2

I have a Vector Corpus in R. I want to remove all email ID's appearing in that corpus. The email IDs can be at any position in the corpus. Say e.g.

1> "Could you mail me the Company policy amendments at xyz@gmail.com. Thank you." 

2> "Please send me an invoice copy at abcdef@yahoo.co.in. Looking forward to your reply". 

So here I want the email IDs "xyz@gmail.com" and "abcdef@yahoo.co.in" to be removed from the corpus only.

I have tried using :

corpus <- tm_map(corpus,removeWords,"\w*gmail.com\b")
corpus <- tm_map(corpus,removeWords,"\w*yahoo.co.in\b")
  • Using a regular expression to match email addresses is not as simple as it might look. Check this question and its answers for a long discussion and some examples: http://stackoverflow.com/questions/201323/using-a-regular-expression-to-validate-an-email-address – Molx Nov 30 '15 at 11:55

2 Answers2

6

The code below uses Regex pattern to remove email id's from a corpus. I had got the Regex from some where and am currently not able to recall where it was from. I would have loved to give credit to the source.

# Sample data from which email ids need to be removed

text <- c("Could you mail me the Company policy amendments at xyz@gmail.com. Thank you.",
          "Please send me an invoice copy at abcdef@yahoo.co.in. Looking forward to your reply." )

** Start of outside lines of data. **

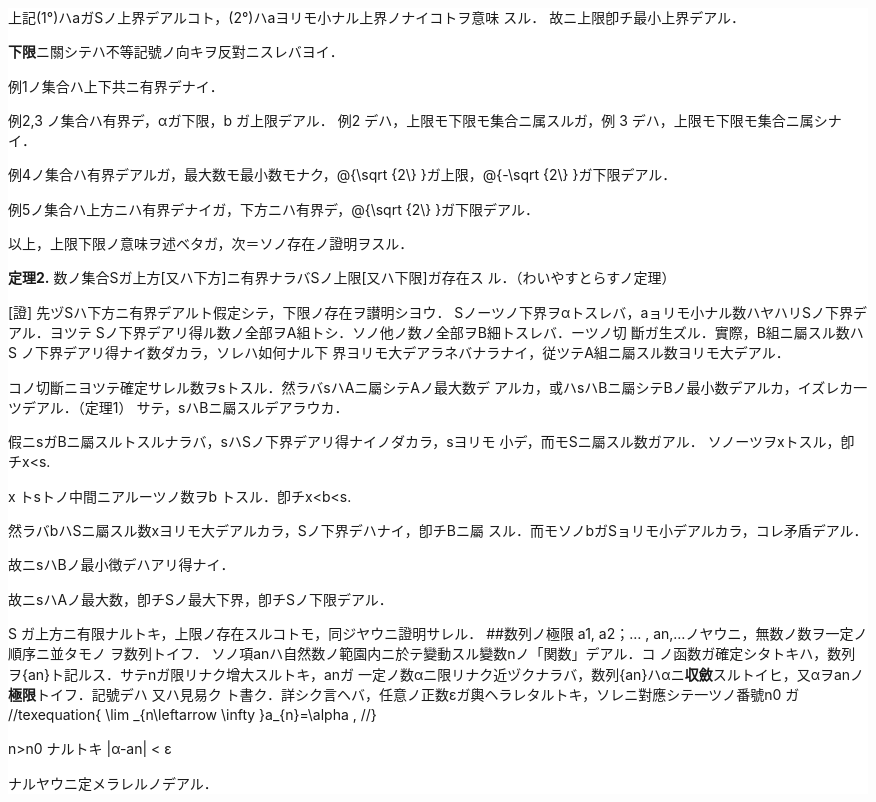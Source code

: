 上記(1°)ハaガSノ上界デアルコト，(2°)ハaヨリモ小ナル上界ノナイコトヲ意味
スル． 故ニ上限卽チ最小上界デアル．

**下限**ニ關シテハ不等記號ノ向キヲ反對ニスレバヨイ．

例1ノ集合ハ上下共ニ有界デナイ．

例2,3 ノ集合ハ有界デ，αガ下限，b ガ上限デアル． 例2 デハ，上限モ下限モ集合ニ属スルガ，例
3 デハ，上限モ下限モ集合ニ属シナイ．

例4ノ集合ハ有界デアルガ，最大数モ最小数モナク，@<m>{\sqrt {2\\} }ガ上限，@<m>{-\sqrt {2\\} }ガ下限デアル．

例5ノ集合ハ上方ニハ有界デナイガ，下方ニハ有界デ，@<m>{\sqrt {2\\} }ガ下限デアル．

以上，上限下限ノ意味ヲ述ベタガ，次＝ソノ存在ノ證明ヲスル．

 **定理2.** 数ノ集合Sガ上方[又ハ下方]ニ有界ナラバSノ上限[又ハ下限]ガ存在ス
ル．（わいやすとらすノ定理）

[證] 先ヅSハ下方ニ有界デアルト假定シテ，下限ノ存在ヲ讃明シヨウ．
Sノーツノ下界ヲαトスレバ，aョリモ小ナル数ハヤハリSノ下界デアル．ヨツテ
Sノ下界デアリ得ル数ノ全部ヲA組トシ．ソノ他ノ数ノ全部ヲB細トスレバ．ーツノ切
斷ガ生ズル．實際，B組ニ屬スル数ハS ノ下界デアリ得ナイ数ダカラ，ソレハ如何ナル下
界ヨリモ大デアラネバナラナイ，従ツテA組ニ屬スル数ヨリモ大デアル．

コノ切斷ニヨツテ確定サレル数ヲsトスル．然ラバsハAニ屬シテAノ最大数デ
アルカ，或ハsハBニ屬シテBノ最小数デアルカ，イズレカ一ツデアル．（定理1）
サテ，sハBニ屬スルデアラウカ．

假ニsガBニ屬スルトスルナラバ，sハSノ下界デアリ得ナイノダカラ，sヨリモ
小デ，而モSニ屬スル数ガアル． ソノーツヲxトスル，卽チx<s.

x トsトノ中間ニアルーツノ数ヲb トスル．卽チx<b<s.

然ラバbハSニ屬スル数xヨリモ大デアルカラ，Sノ下界デハナイ，卽チBニ屬
スル．而モソノbガSョリモ小デアルカラ，コレ矛盾デアル．

故ニsハBノ最小徴デハアリ得ナイ．

故ニsハAノ最大数，卽チSノ最大下界，卽チSノ下限デアル．

S ガ上方ニ有限ナルトキ，上限ノ存在スルコトモ，同ジヤウニ證明サレル．
##数列ノ極限
a1, a2；… , an,…ノヤウニ，無数ノ数ヲ一定ノ順序ニ並タモノ
ヲ数列トイフ． ソノ項anハ自然数ノ範園内ニ於テ變動スル變数nノ「関数」デアル．コ
ノ函数ガ確定シタトキハ，数列ヲ{an}ト記ルス．サテnガ限リナク增大スルトキ，anガ
一定ノ数αニ限リナク近ヅクナラバ，数列{an}ハαニ**収斂**スルトイヒ，又αヲanノ
**極限**トイフ．記號デハ
又ハ見易ク
ト書ク．詳シク言ヘバ，任意ノ正数εガ輿ヘラレタルトキ，ソレニ對應シテ一ツノ番號n0
ガ
//texequation{
\lim \_{n\leftarrow \infty }a\_{n}=\alpha ,
//}


n>n0 ナルトキ |α-an| < ε

ナルヤウニ定メラレルノデアル．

#Function containing regex pattern to remove email id
RemoveEmail <- function(x) {
  require(stringr)
  str_replace_all(x,"[a-zA-Z0-9_.+-]+@[a-zA-Z0-9-]+\\.[a-zA-Z0-9-.]+", "")
} 

library(tm)
corpus =  Corpus(VectorSource(text)) # Corpus creation
corpus <- tm_map(corpus,content_transformer(RemoveEmail)) # removing email ids

#Printing the corpus
corpus[[1]]$content
corpus[[2]]$content
amitkb3
  • 303
  • 4
  • 14
0

Removing all rows in R with an invalid email in a particular column:

DF <- subset(DF, Column!="[a-zA-Z0-9_.+-]+@[a-zA-Z0-9-]+\\.[a-zA-Z0-9-.]+")
Ruben Portz
  • 174
  • 1
  • 10